- [ASSIGNED TASK]: In the entries below, find each line bearing the string "balss" and copy it.

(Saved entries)
------------------------------------------------------------
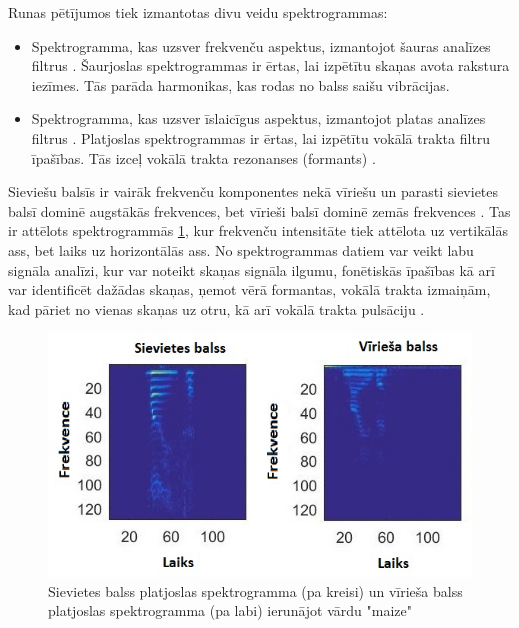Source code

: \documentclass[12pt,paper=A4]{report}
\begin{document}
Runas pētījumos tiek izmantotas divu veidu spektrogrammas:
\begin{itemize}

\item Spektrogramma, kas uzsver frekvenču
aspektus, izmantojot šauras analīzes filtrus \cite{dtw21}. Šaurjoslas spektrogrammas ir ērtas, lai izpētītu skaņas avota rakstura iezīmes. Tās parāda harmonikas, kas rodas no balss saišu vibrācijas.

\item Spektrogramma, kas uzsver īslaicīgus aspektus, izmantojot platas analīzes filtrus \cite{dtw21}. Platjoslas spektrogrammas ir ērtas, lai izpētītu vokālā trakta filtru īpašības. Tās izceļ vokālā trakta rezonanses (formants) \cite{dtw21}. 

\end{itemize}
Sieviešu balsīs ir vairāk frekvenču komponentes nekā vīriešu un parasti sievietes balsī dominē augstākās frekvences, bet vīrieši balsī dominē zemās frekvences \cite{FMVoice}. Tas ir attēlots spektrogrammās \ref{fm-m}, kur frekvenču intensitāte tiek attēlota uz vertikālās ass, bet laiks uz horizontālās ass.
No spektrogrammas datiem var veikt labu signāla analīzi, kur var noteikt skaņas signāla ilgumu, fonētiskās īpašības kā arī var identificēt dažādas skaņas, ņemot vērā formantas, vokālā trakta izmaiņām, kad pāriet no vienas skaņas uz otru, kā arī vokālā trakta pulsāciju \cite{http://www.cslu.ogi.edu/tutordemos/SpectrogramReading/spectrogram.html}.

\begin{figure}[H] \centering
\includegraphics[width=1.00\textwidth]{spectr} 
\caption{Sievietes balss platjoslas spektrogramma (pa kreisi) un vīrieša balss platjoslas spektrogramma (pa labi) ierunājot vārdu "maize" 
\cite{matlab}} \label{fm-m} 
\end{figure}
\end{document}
------------------------------------------------------------
- [OUTPUT FOR THIS TASK]:
aspektus, izmantojot šauras analīzes filtrus \cite{dtw21}. Šaurjoslas spektrogrammas ir ērtas, lai izpētītu skaņas avota rakstura iezīmes. Tās parāda harmonikas, kas rodas no balss saišu vibrācijas.
\caption{Sievietes balss platjoslas spektrogramma (pa kreisi) un vīrieša balss platjoslas spektrogramma (pa labi) ierunājot vārdu "maize" 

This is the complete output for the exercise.